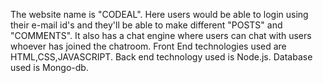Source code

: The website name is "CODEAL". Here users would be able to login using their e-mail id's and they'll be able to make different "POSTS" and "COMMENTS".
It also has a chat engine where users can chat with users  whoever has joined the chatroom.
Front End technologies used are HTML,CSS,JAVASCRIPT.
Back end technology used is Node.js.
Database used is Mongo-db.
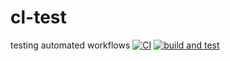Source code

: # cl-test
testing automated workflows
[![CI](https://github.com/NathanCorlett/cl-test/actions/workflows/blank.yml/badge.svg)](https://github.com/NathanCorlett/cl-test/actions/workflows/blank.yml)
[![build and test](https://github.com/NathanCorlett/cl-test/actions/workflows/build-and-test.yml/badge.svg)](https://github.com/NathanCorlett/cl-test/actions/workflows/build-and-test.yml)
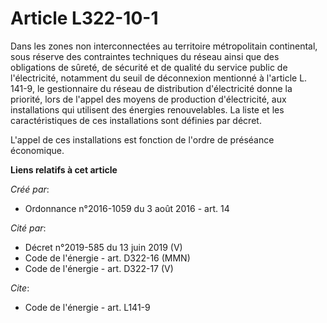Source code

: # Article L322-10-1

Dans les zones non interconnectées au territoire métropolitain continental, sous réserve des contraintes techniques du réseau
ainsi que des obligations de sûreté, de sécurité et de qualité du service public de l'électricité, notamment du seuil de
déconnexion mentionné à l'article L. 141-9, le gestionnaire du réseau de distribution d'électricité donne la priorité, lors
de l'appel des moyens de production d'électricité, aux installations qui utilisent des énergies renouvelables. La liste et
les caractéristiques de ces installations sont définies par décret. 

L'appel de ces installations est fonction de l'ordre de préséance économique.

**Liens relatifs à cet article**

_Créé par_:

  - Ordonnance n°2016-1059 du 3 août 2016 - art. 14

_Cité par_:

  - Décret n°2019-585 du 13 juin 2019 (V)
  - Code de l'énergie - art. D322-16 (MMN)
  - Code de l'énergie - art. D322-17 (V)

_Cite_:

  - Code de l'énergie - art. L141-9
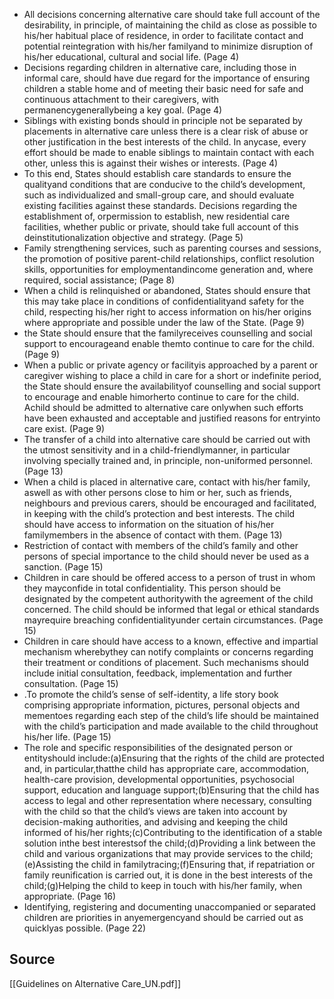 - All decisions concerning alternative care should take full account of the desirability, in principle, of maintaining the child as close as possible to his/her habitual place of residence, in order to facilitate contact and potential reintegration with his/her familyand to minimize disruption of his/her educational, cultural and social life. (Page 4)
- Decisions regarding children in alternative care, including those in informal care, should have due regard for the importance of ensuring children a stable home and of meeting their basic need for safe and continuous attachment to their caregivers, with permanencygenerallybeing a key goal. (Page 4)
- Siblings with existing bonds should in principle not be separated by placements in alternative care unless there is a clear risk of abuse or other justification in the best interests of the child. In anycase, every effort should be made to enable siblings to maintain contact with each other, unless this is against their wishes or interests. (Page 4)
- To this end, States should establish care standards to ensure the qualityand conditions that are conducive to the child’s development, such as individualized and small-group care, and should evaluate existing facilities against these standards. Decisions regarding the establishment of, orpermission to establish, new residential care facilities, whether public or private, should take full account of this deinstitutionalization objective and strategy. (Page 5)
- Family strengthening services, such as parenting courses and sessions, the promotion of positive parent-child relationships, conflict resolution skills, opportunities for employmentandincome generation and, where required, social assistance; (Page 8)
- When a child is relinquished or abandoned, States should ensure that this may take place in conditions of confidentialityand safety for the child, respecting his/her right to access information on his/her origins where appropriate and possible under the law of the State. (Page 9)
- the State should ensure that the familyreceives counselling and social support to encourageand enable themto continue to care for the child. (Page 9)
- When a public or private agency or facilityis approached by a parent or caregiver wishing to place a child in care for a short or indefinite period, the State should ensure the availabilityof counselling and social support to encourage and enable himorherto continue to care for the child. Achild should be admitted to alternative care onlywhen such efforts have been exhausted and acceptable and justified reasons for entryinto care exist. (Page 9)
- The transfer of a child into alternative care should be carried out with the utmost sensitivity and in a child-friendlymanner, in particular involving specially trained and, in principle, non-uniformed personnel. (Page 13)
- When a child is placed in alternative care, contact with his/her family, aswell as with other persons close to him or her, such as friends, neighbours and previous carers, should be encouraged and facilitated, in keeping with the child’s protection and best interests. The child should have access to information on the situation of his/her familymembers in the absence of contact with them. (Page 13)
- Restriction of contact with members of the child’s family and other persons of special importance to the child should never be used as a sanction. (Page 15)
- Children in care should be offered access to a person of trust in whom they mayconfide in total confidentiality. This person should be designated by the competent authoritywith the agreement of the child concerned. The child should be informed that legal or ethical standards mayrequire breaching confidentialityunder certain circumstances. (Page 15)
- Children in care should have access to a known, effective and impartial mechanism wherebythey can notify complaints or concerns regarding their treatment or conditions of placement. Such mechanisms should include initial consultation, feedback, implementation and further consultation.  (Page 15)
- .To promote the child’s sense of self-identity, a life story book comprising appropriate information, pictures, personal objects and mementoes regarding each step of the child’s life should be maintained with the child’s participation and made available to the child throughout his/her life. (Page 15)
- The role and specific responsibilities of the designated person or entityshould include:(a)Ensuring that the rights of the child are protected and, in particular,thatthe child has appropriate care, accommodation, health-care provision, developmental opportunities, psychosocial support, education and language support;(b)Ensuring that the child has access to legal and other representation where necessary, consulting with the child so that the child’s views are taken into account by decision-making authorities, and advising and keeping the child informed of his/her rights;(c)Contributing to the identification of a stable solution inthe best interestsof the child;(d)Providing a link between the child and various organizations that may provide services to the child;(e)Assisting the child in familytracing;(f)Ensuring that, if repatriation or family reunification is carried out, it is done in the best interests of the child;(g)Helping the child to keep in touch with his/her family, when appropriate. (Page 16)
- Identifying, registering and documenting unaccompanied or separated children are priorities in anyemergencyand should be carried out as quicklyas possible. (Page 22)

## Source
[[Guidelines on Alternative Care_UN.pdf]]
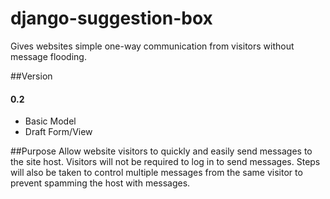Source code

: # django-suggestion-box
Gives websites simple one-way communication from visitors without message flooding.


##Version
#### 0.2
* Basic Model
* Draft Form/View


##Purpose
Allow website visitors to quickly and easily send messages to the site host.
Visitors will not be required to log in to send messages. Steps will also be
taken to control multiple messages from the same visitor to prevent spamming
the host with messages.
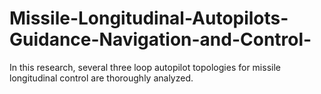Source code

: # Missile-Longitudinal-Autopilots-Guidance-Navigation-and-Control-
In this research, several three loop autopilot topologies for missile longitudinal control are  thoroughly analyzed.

EXERCISE
Which lines run from the one containing "Visitors will not" to the end of the data above? Set down those lines exactly, and only those, without any pictures.

WRITTEN ANSWER
Visitors will not be required to log in to send messages. Steps will also be
taken to control multiple messages from the same visitor to prevent spamming
the host with messages.
Source code

: # Missile-Longitudinal-Autopilots-Guidance-Navigation-and-Control-
In this research, several three loop autopilot topologies for missile longitudinal control are  thoroughly analyzed.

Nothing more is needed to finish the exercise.